··· Input for this task ···

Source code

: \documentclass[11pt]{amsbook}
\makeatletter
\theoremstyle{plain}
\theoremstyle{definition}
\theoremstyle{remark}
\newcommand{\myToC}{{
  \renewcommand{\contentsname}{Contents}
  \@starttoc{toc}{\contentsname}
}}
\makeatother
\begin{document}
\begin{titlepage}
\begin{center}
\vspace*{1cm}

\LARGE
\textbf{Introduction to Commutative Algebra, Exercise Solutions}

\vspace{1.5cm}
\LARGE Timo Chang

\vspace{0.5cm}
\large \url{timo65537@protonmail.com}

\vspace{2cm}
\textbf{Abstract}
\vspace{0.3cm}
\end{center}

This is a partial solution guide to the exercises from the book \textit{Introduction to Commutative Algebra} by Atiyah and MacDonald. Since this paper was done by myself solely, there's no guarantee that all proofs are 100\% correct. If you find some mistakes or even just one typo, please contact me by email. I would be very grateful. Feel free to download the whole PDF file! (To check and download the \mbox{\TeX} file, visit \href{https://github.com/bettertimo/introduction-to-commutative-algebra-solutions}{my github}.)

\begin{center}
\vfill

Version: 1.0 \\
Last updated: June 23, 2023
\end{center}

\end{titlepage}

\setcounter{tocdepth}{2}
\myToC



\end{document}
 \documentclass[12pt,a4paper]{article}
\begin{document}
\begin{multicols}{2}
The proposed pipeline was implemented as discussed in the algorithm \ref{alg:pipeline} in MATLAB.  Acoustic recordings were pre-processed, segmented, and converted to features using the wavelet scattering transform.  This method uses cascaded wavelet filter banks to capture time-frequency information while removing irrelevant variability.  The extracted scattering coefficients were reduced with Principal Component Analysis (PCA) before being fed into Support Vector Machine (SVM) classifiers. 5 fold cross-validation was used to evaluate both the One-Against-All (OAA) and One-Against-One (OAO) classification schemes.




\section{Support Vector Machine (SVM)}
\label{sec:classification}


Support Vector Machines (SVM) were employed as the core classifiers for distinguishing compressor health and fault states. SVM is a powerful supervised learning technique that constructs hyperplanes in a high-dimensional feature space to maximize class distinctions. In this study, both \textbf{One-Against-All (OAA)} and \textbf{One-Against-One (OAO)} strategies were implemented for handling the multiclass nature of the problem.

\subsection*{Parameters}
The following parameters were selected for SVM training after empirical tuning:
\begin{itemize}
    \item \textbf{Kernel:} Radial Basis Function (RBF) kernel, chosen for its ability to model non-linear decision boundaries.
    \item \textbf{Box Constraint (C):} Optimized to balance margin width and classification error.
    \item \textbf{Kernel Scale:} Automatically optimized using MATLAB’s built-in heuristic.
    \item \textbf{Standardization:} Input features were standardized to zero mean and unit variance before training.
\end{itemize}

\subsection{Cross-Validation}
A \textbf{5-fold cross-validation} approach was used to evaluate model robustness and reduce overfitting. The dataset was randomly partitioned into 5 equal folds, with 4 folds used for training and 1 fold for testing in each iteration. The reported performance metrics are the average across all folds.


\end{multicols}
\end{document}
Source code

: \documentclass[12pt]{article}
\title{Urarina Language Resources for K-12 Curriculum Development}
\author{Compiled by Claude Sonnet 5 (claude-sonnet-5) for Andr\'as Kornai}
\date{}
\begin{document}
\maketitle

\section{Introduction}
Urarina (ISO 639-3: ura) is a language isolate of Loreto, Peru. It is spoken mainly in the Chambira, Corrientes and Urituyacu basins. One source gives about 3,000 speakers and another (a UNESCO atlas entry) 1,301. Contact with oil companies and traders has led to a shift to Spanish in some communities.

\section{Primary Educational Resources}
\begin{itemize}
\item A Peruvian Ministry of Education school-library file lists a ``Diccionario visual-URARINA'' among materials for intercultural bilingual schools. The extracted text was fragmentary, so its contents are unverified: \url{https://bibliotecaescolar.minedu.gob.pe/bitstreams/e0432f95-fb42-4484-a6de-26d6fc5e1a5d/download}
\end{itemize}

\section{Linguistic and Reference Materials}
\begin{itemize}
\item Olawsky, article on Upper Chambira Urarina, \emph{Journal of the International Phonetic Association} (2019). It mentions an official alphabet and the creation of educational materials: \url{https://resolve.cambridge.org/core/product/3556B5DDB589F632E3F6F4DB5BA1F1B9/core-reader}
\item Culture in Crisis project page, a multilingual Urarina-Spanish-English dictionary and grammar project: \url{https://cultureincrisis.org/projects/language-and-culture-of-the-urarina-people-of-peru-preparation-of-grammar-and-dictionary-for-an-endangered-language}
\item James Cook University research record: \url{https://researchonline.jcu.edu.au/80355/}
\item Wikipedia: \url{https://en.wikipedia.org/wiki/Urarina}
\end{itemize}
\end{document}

···

■ Exercise: Having read the entries above, restate them all word for word.

■ Answer area:
Source code

: \documentclass[11pt]{amsbook}
\makeatletter
\theoremstyle{plain}
\theoremstyle{definition}
\theoremstyle{remark}
\newcommand{\myToC}{{
  \renewcommand{\contentsname}{Contents}
  \@starttoc{toc}{\contentsname}
}}
\makeatother
\begin{document}
\begin{titlepage}
\begin{center}
\vspace*{1cm}

\LARGE
\textbf{Introduction to Commutative Algebra, Exercise Solutions}

\vspace{1.5cm}
\LARGE Timo Chang

\vspace{0.5cm}
\large \url{timo65537@protonmail.com}

\vspace{2cm}
\textbf{Abstract}
\vspace{0.3cm}
\end{center}

This is a partial solution guide to the exercises from the book \textit{Introduction to Commutative Algebra} by Atiyah and MacDonald. Since this paper was done by myself solely, there's no guarantee that all proofs are 100\% correct. If you find some mistakes or even just one typo, please contact me by email. I would be very grateful. Feel free to download the whole PDF file! (To check and download the \mbox{\TeX} file, visit \href{https://github.com/bettertimo/introduction-to-commutative-algebra-solutions}{my github}.)

\begin{center}
\vfill

Version: 1.0 \\
Last updated: June 23, 2023
\end{center}

\end{titlepage}

\setcounter{tocdepth}{2}
\myToC



\end{document}
 \documentclass[12pt,a4paper]{article}
\begin{document}
\begin{multicols}{2}
The proposed pipeline was implemented as discussed in the algorithm \ref{alg:pipeline} in MATLAB.  Acoustic recordings were pre-processed, segmented, and converted to features using the wavelet scattering transform.  This method uses cascaded wavelet filter banks to capture time-frequency information while removing irrelevant variability.  The extracted scattering coefficients were reduced with Principal Component Analysis (PCA) before being fed into Support Vector Machine (SVM) classifiers. 5 fold cross-validation was used to evaluate both the One-Against-All (OAA) and One-Against-One (OAO) classification schemes.




\section{Support Vector Machine (SVM)}
\label{sec:classification}


Support Vector Machines (SVM) were employed as the core classifiers for distinguishing compressor health and fault states. SVM is a powerful supervised learning technique that constructs hyperplanes in a high-dimensional feature space to maximize class distinctions. In this study, both \textbf{One-Against-All (OAA)} and \textbf{One-Against-One (OAO)} strategies were implemented for handling the multiclass nature of the problem.

\subsection*{Parameters}
The following parameters were selected for SVM training after empirical tuning:
\begin{itemize}
    \item \textbf{Kernel:} Radial Basis Function (RBF) kernel, chosen for its ability to model non-linear decision boundaries.
    \item \textbf{Box Constraint (C):} Optimized to balance margin width and classification error.
    \item \textbf{Kernel Scale:} Automatically optimized using MATLAB’s built-in heuristic.
    \item \textbf{Standardization:} Input features were standardized to zero mean and unit variance before training.
\end{itemize}

\subsection{Cross-Validation}
A \textbf{5-fold cross-validation} approach was used to evaluate model robustness and reduce overfitting. The dataset was randomly partitioned into 5 equal folds, with 4 folds used for training and 1 fold for testing in each iteration. The reported performance metrics are the average across all folds.


\end{multicols}
\end{document}
Source code

: \documentclass[12pt]{article}
\title{Urarina Language Resources for K-12 Curriculum Development}
\author{Compiled by Claude Sonnet 5 (claude-sonnet-5) for Andr\'as Kornai}
\date{}
\begin{document}
\maketitle

\section{Introduction}
Urarina (ISO 639-3: ura) is a language isolate of Loreto, Peru. It is spoken mainly in the Chambira, Corrientes and Urituyacu basins. One source gives about 3,000 speakers and another (a UNESCO atlas entry) 1,301. Contact with oil companies and traders has led to a shift to Spanish in some communities.

\section{Primary Educational Resources}
\begin{itemize}
\item A Peruvian Ministry of Education school-library file lists a ``Diccionario visual-URARINA'' among materials for intercultural bilingual schools. The extracted text was fragmentary, so its contents are unverified: \url{https://bibliotecaescolar.minedu.gob.pe/bitstreams/e0432f95-fb42-4484-a6de-26d6fc5e1a5d/download}
\end{itemize}

\section{Linguistic and Reference Materials}
\begin{itemize}
\item Olawsky, article on Upper Chambira Urarina, \emph{Journal of the International Phonetic Association} (2019). It mentions an official alphabet and the creation of educational materials: \url{https://resolve.cambridge.org/core/product/3556B5DDB589F632E3F6F4DB5BA1F1B9/core-reader}
\item Culture in Crisis project page, a multilingual Urarina-Spanish-English dictionary and grammar project: \url{https://cultureincrisis.org/projects/language-and-culture-of-the-urarina-people-of-peru-preparation-of-grammar-and-dictionary-for-an-endangered-language}
\item James Cook University research record: \url{https://researchonline.jcu.edu.au/80355/}
\item Wikipedia: \url{https://en.wikipedia.org/wiki/Urarina}
\end{itemize}
\end{document}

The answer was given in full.